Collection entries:
---+---
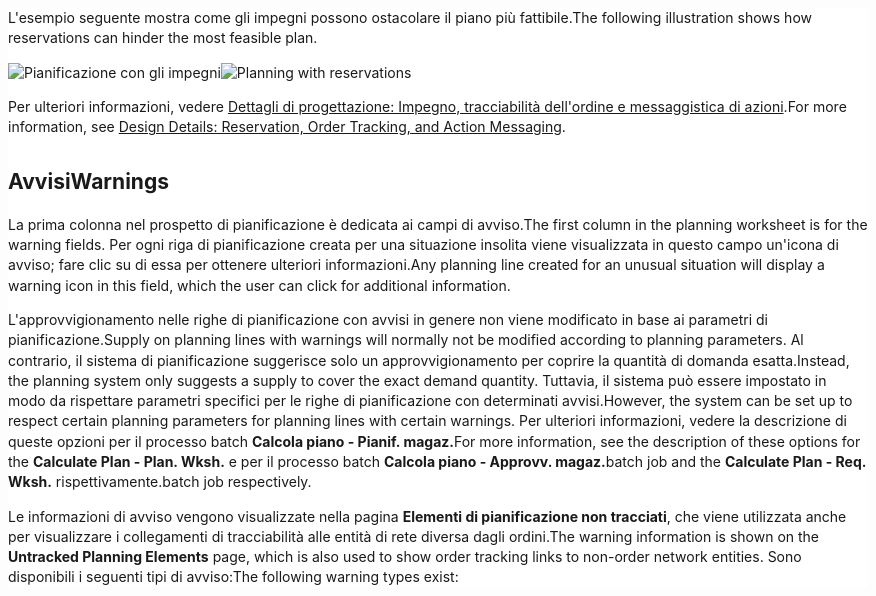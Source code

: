 <span data-ttu-id="f16c7-280">L'esempio seguente mostra come gli impegni possono ostacolare il piano più fattibile.</span><span class="sxs-lookup"><span data-stu-id="f16c7-280">The following illustration shows how reservations can hinder the most feasible plan.</span></span>  

<span data-ttu-id="f16c7-281">![Pianificazione con gli impegni](media/NAV_APP_supply_planning_1_reservations.png "Pianificazione con gli impegni")</span><span class="sxs-lookup"><span data-stu-id="f16c7-281">![Planning with reservations](media/NAV_APP_supply_planning_1_reservations.png "Planning with reservations")</span></span>  

<span data-ttu-id="f16c7-282">Per ulteriori informazioni, vedere [Dettagli di progettazione: Impegno, tracciabilità dell'ordine e messaggistica di azioni](design-details-reservation-order-tracking-and-action-messaging.md).</span><span class="sxs-lookup"><span data-stu-id="f16c7-282">For more information, see [Design Details: Reservation, Order Tracking, and Action Messaging](design-details-reservation-order-tracking-and-action-messaging.md).</span></span>  

## <a name="warnings"></a><span data-ttu-id="f16c7-283">Avvisi</span><span class="sxs-lookup"><span data-stu-id="f16c7-283">Warnings</span></span>  
<span data-ttu-id="f16c7-284">La prima colonna nel prospetto di pianificazione è dedicata ai campi di avviso.</span><span class="sxs-lookup"><span data-stu-id="f16c7-284">The first column in the planning worksheet is for the warning fields.</span></span> <span data-ttu-id="f16c7-285">Per ogni riga di pianificazione creata per una situazione insolita viene visualizzata in questo campo un'icona di avviso; fare clic su di essa per ottenere ulteriori informazioni.</span><span class="sxs-lookup"><span data-stu-id="f16c7-285">Any planning line created for an unusual situation will display a warning icon in this field, which the user can click for additional information.</span></span>  

<span data-ttu-id="f16c7-286">L'approvvigionamento nelle righe di pianificazione con avvisi in genere non viene modificato in base ai parametri di pianificazione.</span><span class="sxs-lookup"><span data-stu-id="f16c7-286">Supply on planning lines with warnings will normally not be modified according to planning parameters.</span></span> <span data-ttu-id="f16c7-287">Al contrario, il sistema di pianificazione suggerisce solo un approvvigionamento per coprire la quantità di domanda esatta.</span><span class="sxs-lookup"><span data-stu-id="f16c7-287">Instead, the planning system only suggests a supply to cover the exact demand quantity.</span></span> <span data-ttu-id="f16c7-288">Tuttavia, il sistema può essere impostato in modo da rispettare parametri specifici per le righe di pianificazione con determinati avvisi.</span><span class="sxs-lookup"><span data-stu-id="f16c7-288">However, the system can be set up to respect certain planning parameters for planning lines with certain warnings.</span></span> <span data-ttu-id="f16c7-289">Per ulteriori informazioni, vedere la descrizione di queste opzioni per il processo batch **Calcola piano - Pianif. magaz.**</span><span class="sxs-lookup"><span data-stu-id="f16c7-289">For more information, see the description of these options for the **Calculate Plan - Plan. Wksh.**</span></span> <span data-ttu-id="f16c7-290">e per il processo batch **Calcola piano - Approvv. magaz.**</span><span class="sxs-lookup"><span data-stu-id="f16c7-290">batch job and the **Calculate Plan - Req. Wksh.**</span></span> <span data-ttu-id="f16c7-291">rispettivamente.</span><span class="sxs-lookup"><span data-stu-id="f16c7-291">batch job respectively.</span></span>  

<span data-ttu-id="f16c7-292">Le informazioni di avviso vengono visualizzate nella pagina **Elementi di pianificazione non tracciati**, che viene utilizzata anche per visualizzare i collegamenti di tracciabilità alle entità di rete diversa dagli ordini.</span><span class="sxs-lookup"><span data-stu-id="f16c7-292">The warning information is shown on the **Untracked Planning Elements** page, which is also used to show order tracking links to non-order network entities.</span></span> <span data-ttu-id="f16c7-293">Sono disponibili i seguenti tipi di avviso:</span><span class="sxs-lookup"><span data-stu-id="f16c7-293">The following warning types exist:</span></span>  
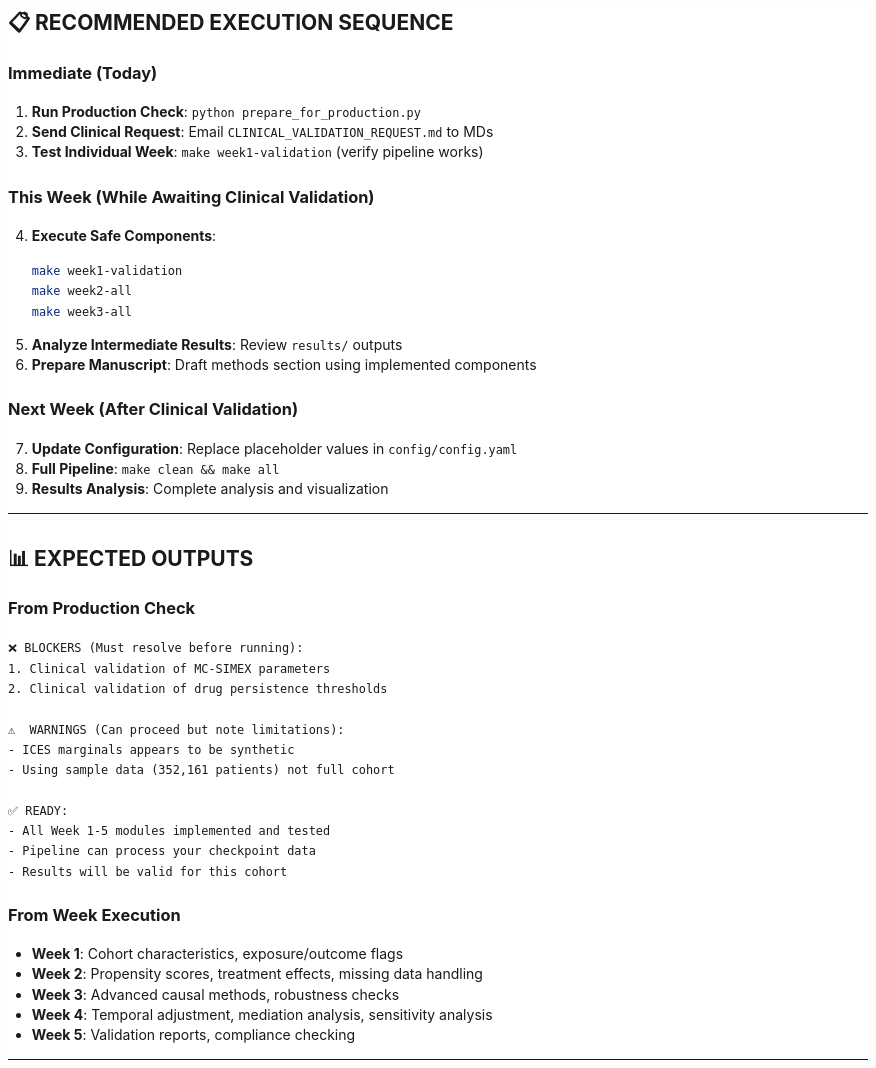 
## 📋 RECOMMENDED EXECUTION SEQUENCE

### **Immediate (Today)**
1. **Run Production Check**: `python prepare_for_production.py`
2. **Send Clinical Request**: Email `CLINICAL_VALIDATION_REQUEST.md` to MDs
3. **Test Individual Week**: `make week1-validation` (verify pipeline works)

### **This Week (While Awaiting Clinical Validation)**
4. **Execute Safe Components**: 
   ```bash
   make week1-validation
   make week2-all  
   make week3-all
   ```
5. **Analyze Intermediate Results**: Review `results/` outputs
6. **Prepare Manuscript**: Draft methods section using implemented components

### **Next Week (After Clinical Validation)**
7. **Update Configuration**: Replace placeholder values in `config/config.yaml`
8. **Full Pipeline**: `make clean && make all`
9. **Results Analysis**: Complete analysis and visualization

---

## 📊 EXPECTED OUTPUTS

### **From Production Check**
```
❌ BLOCKERS (Must resolve before running):
1. Clinical validation of MC-SIMEX parameters
2. Clinical validation of drug persistence thresholds

⚠️  WARNINGS (Can proceed but note limitations):
- ICES marginals appears to be synthetic
- Using sample data (352,161 patients) not full cohort

✅ READY:
- All Week 1-5 modules implemented and tested
- Pipeline can process your checkpoint data
- Results will be valid for this cohort
```

### **From Week Execution**
- **Week 1**: Cohort characteristics, exposure/outcome flags
- **Week 2**: Propensity scores, treatment effects, missing data handling
- **Week 3**: Advanced causal methods, robustness checks
- **Week 4**: Temporal adjustment, mediation analysis, sensitivity analysis
- **Week 5**: Validation reports, compliance checking

---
---+---
WHAT TO WORK ON:
Your output should be an exact copy of the lines from the one containing "### **From Week Execution**" through the last line of the data above.

SOLVED EXERCISE:
### **From Week Execution**
- **Week 1**: Cohort characteristics, exposure/outcome flags
- **Week 2**: Propensity scores, treatment effects, missing data handling
- **Week 3**: Advanced causal methods, robustness checks
- **Week 4**: Temporal adjustment, mediation analysis, sensitivity analysis
- **Week 5**: Validation reports, compliance checking

---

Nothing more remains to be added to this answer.